TASK TO COMPLETE: In the entries below, count every line containing "news". Return the number and nothing else.

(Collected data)
********************
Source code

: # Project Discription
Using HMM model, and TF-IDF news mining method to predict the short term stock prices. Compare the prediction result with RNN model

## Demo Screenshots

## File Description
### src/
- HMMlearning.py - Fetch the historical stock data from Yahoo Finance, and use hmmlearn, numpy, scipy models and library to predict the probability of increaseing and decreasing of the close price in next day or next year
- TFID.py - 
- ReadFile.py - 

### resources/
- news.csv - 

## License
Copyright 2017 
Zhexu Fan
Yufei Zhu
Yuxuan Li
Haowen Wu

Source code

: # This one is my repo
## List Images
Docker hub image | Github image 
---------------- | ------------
********************
WRITTEN ANSWER: 2